Package 'BoskR'

Title: Assess Adequacy of Diversification Models Using Tree Shapes
Description: Given a phylogeny (or several) and a diversification model (or several), the package makes use of graph Laplacians (as implemented in RPANDA) and other tree shape metrics to infer summary statistics. The overlap of those metrics will be compared to the metrics from a set of trees simulated under the model in question and based on the same parameters as the initial tree. If the metrics indicate that the shapes of the simulated trees significantly differ from the initial one, the model should be deemed not adequate for this tree.
Authors: Orlando Schwery [aut, cre]
Maintainer: Orlando Schwery <[email protected]>
License: GPL-3
Version: 1.1.2
Built: 2024-10-29 04:51:44 UTC
Source: https://github.com/oschwery/BoskR

Help Index


BoskR - Assess Adequacy of Diversification Models Using Tree Shapes

Description

Given a phylogeny (or several) and a diversification model (or several), the package makes use of graph Laplacians (as implemented in RPANDA) to infer tree shape metrics. The overlap of those metrics will be compared to the metrics from a set of trees simulated under the model in question and based on the same parameters as the initial tree. If the metrics indicate that the shapes of the simulated trees significantly differ from the initial one, the model should be deemed not adequate for this tree.

Details

Index of help topics:

BoskR-package           BoskR - Assess Adequacy of Diversification
                        Models Using Tree Shapes
CombineTrees            Rearrange Input Trees
GetMetricTreeSets       Simulate trees based on empirical estimations
                        or set parameters
GetTreeMetrics          Get metrics describing tree shape
GetTreeParams           Get diversification parameters from trees
PvalMetrics             Get p-values for tree metrics
ScatterMetrics          3D Metrics Scatterplot
TreeCorr                Run Tests and Corrections for Trees
emptesttrees            Set of Test Trees for BoskR
plotPvalMetricsCDF      Plot p-values on CDF for sets of tree metrics
plotPvalMetricsPDF      Plot p-values on PDF for sets of tree metrics

Author(s)

Maintainer: Orlando Schwery [email protected] (ORCID)

References

In prep.

See Also

CombineTrees, GetMetricTreeSets, GetTreeMetrics, GetTreeParams, PvalMetrics, ScatterMetrics, TreeCorr, plotPvalMetricsCDF, plotPvalMetricsPDF

RPANDA


Rearrange Input Trees

Description

Rearranges different input trees to correct format for downstream analyses.

Usage

CombineTrees(trees, sims = FALSE)

Arguments

trees

Vector of tree objects: individual trees, lists of trees, and/or objects of class multiPhylo. Also accepts the output of GetMetricTrees from specified parameters.

sims

Logical, FALSE if combining empirical trees, TRUE if combining simulations based on an empirical tree. This setting is mainly for the case where trees were simulated under a model that is not implemented, so they can be supplied to GetTreeMetrics. Default is FALSE.

Details

This function accepts different kinds of input phylogenies (see below) and rearranges them into a format that will work for the remaining functions of the package.

Value

List of trees in correct format to be used by downstream functions.

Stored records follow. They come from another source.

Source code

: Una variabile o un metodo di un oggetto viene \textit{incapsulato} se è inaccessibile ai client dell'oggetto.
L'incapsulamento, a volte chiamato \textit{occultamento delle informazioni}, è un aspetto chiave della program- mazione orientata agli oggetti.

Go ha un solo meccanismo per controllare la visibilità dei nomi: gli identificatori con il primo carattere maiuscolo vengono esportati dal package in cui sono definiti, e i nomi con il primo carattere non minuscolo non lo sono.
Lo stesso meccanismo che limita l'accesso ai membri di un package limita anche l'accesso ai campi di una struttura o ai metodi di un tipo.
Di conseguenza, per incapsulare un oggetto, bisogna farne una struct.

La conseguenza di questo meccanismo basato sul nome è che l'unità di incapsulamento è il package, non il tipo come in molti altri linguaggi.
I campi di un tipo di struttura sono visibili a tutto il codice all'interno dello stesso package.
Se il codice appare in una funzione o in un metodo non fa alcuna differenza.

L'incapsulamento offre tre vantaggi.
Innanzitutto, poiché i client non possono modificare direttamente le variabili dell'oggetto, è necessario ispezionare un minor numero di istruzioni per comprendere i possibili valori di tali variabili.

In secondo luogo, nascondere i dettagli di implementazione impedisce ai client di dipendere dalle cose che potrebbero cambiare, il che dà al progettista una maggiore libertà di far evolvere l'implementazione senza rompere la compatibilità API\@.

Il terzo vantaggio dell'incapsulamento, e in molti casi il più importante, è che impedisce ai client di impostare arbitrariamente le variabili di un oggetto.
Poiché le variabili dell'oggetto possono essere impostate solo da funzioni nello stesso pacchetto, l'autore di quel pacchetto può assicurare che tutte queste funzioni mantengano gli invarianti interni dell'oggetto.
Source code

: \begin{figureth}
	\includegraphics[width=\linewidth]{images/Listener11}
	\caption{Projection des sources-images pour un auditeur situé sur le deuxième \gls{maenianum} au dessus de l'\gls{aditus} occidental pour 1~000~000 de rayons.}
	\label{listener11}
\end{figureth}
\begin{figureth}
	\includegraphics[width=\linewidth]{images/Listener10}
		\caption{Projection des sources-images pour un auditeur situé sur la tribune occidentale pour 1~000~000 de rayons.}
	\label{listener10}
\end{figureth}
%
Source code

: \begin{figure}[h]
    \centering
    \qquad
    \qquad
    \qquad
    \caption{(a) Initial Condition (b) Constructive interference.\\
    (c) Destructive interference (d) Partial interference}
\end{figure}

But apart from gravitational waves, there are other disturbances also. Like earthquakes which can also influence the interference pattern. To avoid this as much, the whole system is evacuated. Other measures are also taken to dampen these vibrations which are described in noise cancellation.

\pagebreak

Set of Test Trees for BoskR

Description

ADD DESCRIPTION HERE

Usage

data(epmtesttrees)

Format

A list of phylogenies (of class phy)

Source

ADD THEM HERE

References

ADD THEM HERE


Simulate trees based on empirical estimations or set parameters

Description

Uses GetMetricTrees to simulate trees under a given model based on either parameter estimates from empirical trees or pre-set parameters.

Usage

GetMetricTreeSets(
  empirical_start = FALSE,
  empParams = empParams,
  current_method,
  N = NULL,
  Numbsim1,
  Lambda,
  Mu,
  l = NULL,
  a = NULL,
  LambdaFun = NULL,
  MuFun = NULL,
  TreeAge = NULL,
  BiSSEpars = NULL,
  tree = NULL
)

Arguments

empirical_start

TRUE to use parameters estimated from empirical trees, FALSE to use user-specified ones

empParams

Nested list object with tree parameters as inferred through GetParams from one or several empirical trees

current_method

Method to be used for simulation, either ⁠"Yule", "BD", "TimeD-BD", "DD", "CD", "TraitD"⁠ for birth-death, time-dependent birth-death, diversity dependent, clade dependent, or trait dependent diversification respectively.

N

Number of taxa

Numbsim1

Number of trees to simulate per each

Lambda

Speciation rate

Mu

Extinction rate

l

Speciation rate

a

Extinction fracion (Mu/Lambda)

LambdaFun

Function for speciation rate

MuFun

Function for extinction rate

TreeAge

Stem age of tree

BiSSEpars

Parameters from BiSSE

tree

Phylogeny

Details

The function will simulate a number of trees based on either the parameters inferred from one or several empirical trees (given through empParams if empirical_start=TRUE), or user-specified parameters (if empirical_start=FALSE)

Value

A list of trees of class multiPhylo


Get metrics describing tree shape

Description

GetTreeMetrics calculates a number of metrics describing tree shape for a tree or a set of trees.

Usage

GetTreeMetrics(trees, empirical_start = FALSE)

Arguments

trees

Tree or set of trees, list or multiPhylo-object, or list of tree sets

empirical_start

TRUE if started out from empirical trees, FALSE if started from user-specified parameters

Details

The function wraps around the internal 'GetMetrics', which will calculate five 'traditional' tree metrics (Colless, Sackin, number of cherries, number of pitchforks, ladder sizes), as well as standard and normalised graph Laplacian spectra and the associated summary metrics (principal eigenvalue, asymmetry, peakedness, eigengap), as implemented in RPANDA.

Value

A list with two elements: metrics: a matrix with the values for all tree metrics for each tree, and spectra: a list of raw values for the standard and normalised graph Laplacian spectra for each tree. If applied to the simulated trees based on a tree set, it will be one such two-element list for each tree set provided in a nested list.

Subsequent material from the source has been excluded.